This is my fourth review of the Women’s Prize shortlist – so far, I’ve looked at the novels by Mantel, Evaristo, and O’Farrell – and this is another sharp and intelligent novel to add to the pile. At times drily witty, and yet also threaded through with a tangible fear about the future, Weather is a beautifully observed novel of what it is to live in an American city in the Twenty-First Century. Written before the pandemic, the novel’s over-riding concern is for a future beset by environmental disaster.
Lizzie Benson has a lot of people leaning on her. Her job as an unqualified university librarian (her former university supervisor used to check in ‘to see if I was still squandering my promise’) is carried lightly – it allows her to watch and help other people, often to the detriment of her own life. Lizzie’s brother’s mental health is declining and she must attempt to rescue him – it seems that this isn’t the first time. The fears of the world are infectious, and Lizzie begins to swot up on survival strategies for the apocalyptic future in store, planning her family’s escape to the ‘doomstead’ . Her work for her former university lecturer, who now speaks on environmental issues, exacerbates her awareness of walking towards a precipice. Half way through the novel, the election of Trump ratchets up the tension in the city, and in a paragraph reminiscent of Atwood’s The Handmaid’s Tale, Lizzie tells us,
‘Women of reproductive age are being urged to get IUDs. They can last six to twelve years and so might outlast the shuttering of the clinics. But it’s suddenly hard to see a doctor; the appointments are all booked up for months and the waiting rooms at the walk-in clinics are full of nervous white women.’
Written as it is in the present, tense, this is a clever and thoughtful snapshot of where we are heading if we’re not careful.
One of the many perfect things about this novel is the balance Offill achieves between the mundane – ‘I have to call and get instructions about how to get all the mouse shit off the spice rack’ – and the apocalyptic.
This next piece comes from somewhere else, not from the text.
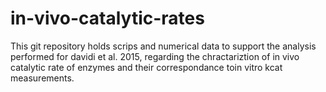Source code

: # in-vivo-catalytic-rates

This git repository holds scrips and numerical data to support the analysis performed for davidi et al. 2015, regarding the chractariztion of in vivo catalytic rate of enzymes and their correspondance toin vitro kcat measurements.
Lizzie’s fears are the things that keep many of us awake at night, whilst her life is familiar in it’s routines. The other perfect thing (and I appreciate this is a personal liking) is the physical size of the book – it’s a hardback which is the size of a paperback, and so it is both substantial and easy to curl up with. It is hard to do Offill’s quiet prose justice – suffice to say, I read it avidly in one sitting, and it confirms the strength of this year’s entire Women’s Prize Shortlist. So far, there isn’t a dud amongst them.